Hace ya años que las APAS (Asociaciones de padres de alumnos) incluyeron la M de madres delante de la P. Una “p” que debería ser minúscula, ya que sólo dos de cada 10 miembros de las asociaciones de padres y madres de alumnos (AMPAS) son hombres.

Las madres siguen siendo el motor de las asociaciones que representan a los padres en los colegios y que adolecen, además, de falta de recursos, según el informe  ‘Las AMPAS en el sistema escolar: Cómo son, qué necesitan y en qué creen’, realizado por la Fundación de Ayuda a la Drogadicción (FAD) en colaboración con el BBVA y la UNESCO, a partir de una encuesta realizada a 161 AMPA que representan a 21.000 familias de toda España, en colegios públicos, concertados y privados de manera proporcional.

Las madres siguen siendo el motor de las asociaciones que representan a las familias en los colegios

La mitad de las AMPAS no tienen ni un mínimo de estructura – ni local propio, ni ordenador, ni teléfono– y el 80% cuentan con menos de 20 integrantes comprometidos. La “precariedad” es el elemento común de estas asociaciones, que en más de la mitad sobreviven solo con las cuotas de los socios, que oscilan entre los 10 y 20 euros anuales.

“Siempre hemos dicho que hay que centrar la atención en los alumnos, profesores y colegios, pero la familia es fundamental para que el sistema funcione.

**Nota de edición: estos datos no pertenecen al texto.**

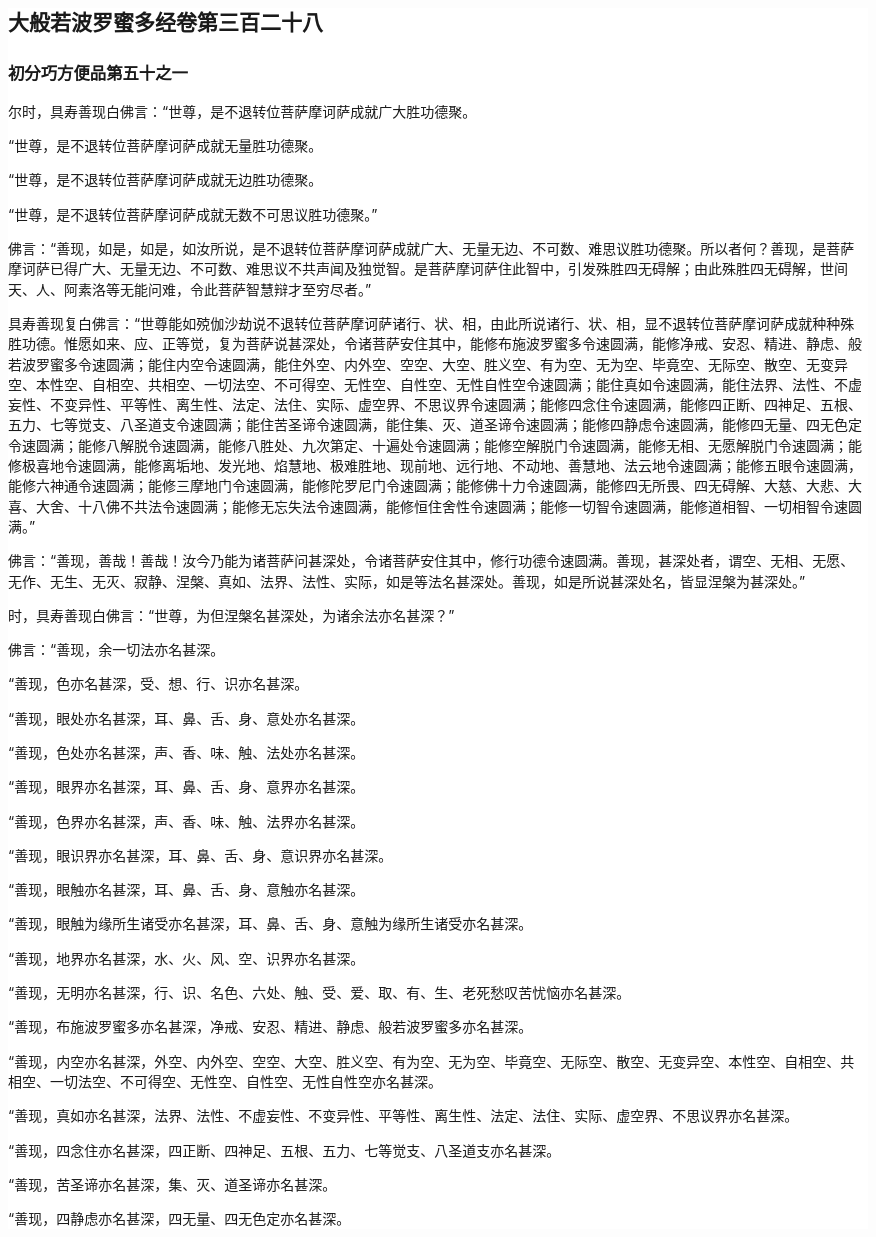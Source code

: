 ## 大般若波罗蜜多经卷第三百二十八

### 初分巧方便品第五十之一

尔时，具寿善现白佛言：“世尊，是不退转位菩萨摩诃萨成就广大胜功德聚。

“世尊，是不退转位菩萨摩诃萨成就无量胜功德聚。

“世尊，是不退转位菩萨摩诃萨成就无边胜功德聚。

“世尊，是不退转位菩萨摩诃萨成就无数不可思议胜功德聚。”

佛言：“善现，如是，如是，如汝所说，是不退转位菩萨摩诃萨成就广大、无量无边、不可数、难思议胜功德聚。所以者何？善现，是菩萨摩诃萨已得广大、无量无边、不可数、难思议不共声闻及独觉智。是菩萨摩诃萨住此智中，引发殊胜四无碍解；由此殊胜四无碍解，世间天、人、阿素洛等无能问难，令此菩萨智慧辩才至穷尽者。”

具寿善现复白佛言：“世尊能如殑伽沙劫说不退转位菩萨摩诃萨诸行、状、相，由此所说诸行、状、相，显不退转位菩萨摩诃萨成就种种殊胜功德。惟愿如来、应、正等觉，复为菩萨说甚深处，令诸菩萨安住其中，能修布施波罗蜜多令速圆满，能修净戒、安忍、精进、静虑、般若波罗蜜多令速圆满；能住内空令速圆满，能住外空、内外空、空空、大空、胜义空、有为空、无为空、毕竟空、无际空、散空、无变异空、本性空、自相空、共相空、一切法空、不可得空、无性空、自性空、无性自性空令速圆满；能住真如令速圆满，能住法界、法性、不虚妄性、不变异性、平等性、离生性、法定、法住、实际、虚空界、不思议界令速圆满；能修四念住令速圆满，能修四正断、四神足、五根、五力、七等觉支、八圣道支令速圆满；能住苦圣谛令速圆满，能住集、灭、道圣谛令速圆满；能修四静虑令速圆满，能修四无量、四无色定令速圆满；能修八解脱令速圆满，能修八胜处、九次第定、十遍处令速圆满；能修空解脱门令速圆满，能修无相、无愿解脱门令速圆满；能修极喜地令速圆满，能修离垢地、发光地、焰慧地、极难胜地、现前地、远行地、不动地、善慧地、法云地令速圆满；能修五眼令速圆满，能修六神通令速圆满；能修三摩地门令速圆满，能修陀罗尼门令速圆满；能修佛十力令速圆满，能修四无所畏、四无碍解、大慈、大悲、大喜、大舍、十八佛不共法令速圆满；能修无忘失法令速圆满，能修恒住舍性令速圆满；能修一切智令速圆满，能修道相智、一切相智令速圆满。”

佛言：“善现，善哉！善哉！汝今乃能为诸菩萨问甚深处，令诸菩萨安住其中，修行功德令速圆满。善现，甚深处者，谓空、无相、无愿、无作、无生、无灭、寂静、涅槃、真如、法界、法性、实际，如是等法名甚深处。善现，如是所说甚深处名，皆显涅槃为甚深处。”

时，具寿善现白佛言：“世尊，为但涅槃名甚深处，为诸余法亦名甚深？”

佛言：“善现，余一切法亦名甚深。

“善现，色亦名甚深，受、想、行、识亦名甚深。

“善现，眼处亦名甚深，耳、鼻、舌、身、意处亦名甚深。

“善现，色处亦名甚深，声、香、味、触、法处亦名甚深。

“善现，眼界亦名甚深，耳、鼻、舌、身、意界亦名甚深。

“善现，色界亦名甚深，声、香、味、触、法界亦名甚深。

“善现，眼识界亦名甚深，耳、鼻、舌、身、意识界亦名甚深。

“善现，眼触亦名甚深，耳、鼻、舌、身、意触亦名甚深。

“善现，眼触为缘所生诸受亦名甚深，耳、鼻、舌、身、意触为缘所生诸受亦名甚深。

“善现，地界亦名甚深，水、火、风、空、识界亦名甚深。

“善现，无明亦名甚深，行、识、名色、六处、触、受、爱、取、有、生、老死愁叹苦忧恼亦名甚深。

“善现，布施波罗蜜多亦名甚深，净戒、安忍、精进、静虑、般若波罗蜜多亦名甚深。

“善现，内空亦名甚深，外空、内外空、空空、大空、胜义空、有为空、无为空、毕竟空、无际空、散空、无变异空、本性空、自相空、共相空、一切法空、不可得空、无性空、自性空、无性自性空亦名甚深。

“善现，真如亦名甚深，法界、法性、不虚妄性、不变异性、平等性、离生性、法定、法住、实际、虚空界、不思议界亦名甚深。

“善现，四念住亦名甚深，四正断、四神足、五根、五力、七等觉支、八圣道支亦名甚深。

“善现，苦圣谛亦名甚深，集、灭、道圣谛亦名甚深。

“善现，四静虑亦名甚深，四无量、四无色定亦名甚深。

Es un complemento absolutamente indispensable”, ha afirmado el vicepresidente de la FAD, Ignacio Calderón, que ha subrayado que esta investigación ha sacado a la luz algo que estaba oculto. “Hemos corrido la cortina: Tiene unas necesidades extraordinarias”, ha apostillado.

“Hemos corrido la cortina: Tiene unas necesidades extraordinarias”, ha dicho el presidente de la FAD

Respecto a la baja participación de los padres en estas asociaciones, compuestas mayoritariamente por mujeres, la directora técnica de la FAD, Eulalia Alemany, ha indicado que esta encuesta demuestra que la educación “sigue en manos de las mujeres, una realidad que se manifiesta tozudamente en todas las estadísticas” y refleja la “clara desigualdad de género que hay en este activismo voluntario”.

También ha indicado que el bajo número de integrantes en las AMPAS tiene que ver con la dificultad de padres y madres a la hora de compaginar su participación en la escuela con su vida laboral. “No existe flexibilidad”, ha aseverado Alemany, ya que el más del 80% de las organizaciones encuestadas reclama una implementación de horarios más flexibles para hacer efectiva esta conciliación.

Religión, valores y acoso escolar

El trabajo también explora diversas opiniones de las AMPAS en relación a temas de actualidad en materia educativa y pone de manifiesto que el 65,2% de las AMPAS no quiere que la asignatura de Religión católica forme parte del currículo oficial y sea evaluable frente al 11,2% que afirma estar totalmente de acuerdo con la actual configuración de esta materia en el sistema educativo español.

El 65,2% de las AMPAS no quiere que la asignatura de Religión católica forme parte del currículo oficial

Asimismo, existe más de un 80% que considera que la educación en valores tiene muy poco espacio en el sistema educativo actual y que esta depende fundamentalmente de la iniciativa particular de los profesores para el 64% de las AMPAS encuestadas. Además, el 81 por ciento cree necesaria una asignatura específica de valores.

Respecto al acoso escolar, un 51,6% está de acuerdo con la afirmación de que el acoso escolar esta muy presente en las aulas, frente a un 41% que no está nada de acuerdo.

Los deberes, en el aula

Sobre los deberes, un 47,8% no está nada de acuerdo con que desparezcan de la labor docente, frente a un 28,6% que esta medianamente de acuerdo y un 18% que está totalmente a favor de su eliminación. Además, un 84,4% considera que los deberes deberían realizarse en el aula en horario escolar.

Un 84,4% considera que los deberes deberían realizarse en el aula en horario escolar

“En el tema de los deberes hay mucho que acordar entre padres y profesores”, ha afirmado la directora técnica de la FAD, Eulalia Alemany, que ha subrayado la necesidad de buscar un “equilibrio” entre el refuerzo académico que puede suponer estas tareas, que defienden los profesores, y la sobrecarga de las mismas para los alumnos y sus familias.

La encuesta analiza también la opinión de las organizaciones de padres y madres sobre la diversidad cultural en los centros escolares y en general se percibe de forma positiva, aunque no está exenta de dificultades. De hecho, el 60% considera que no provoca conflictos en el alumnado, aunque supone un sobreesfuerzo para el profesorado, tal y como opina más del 70% de los encuestados.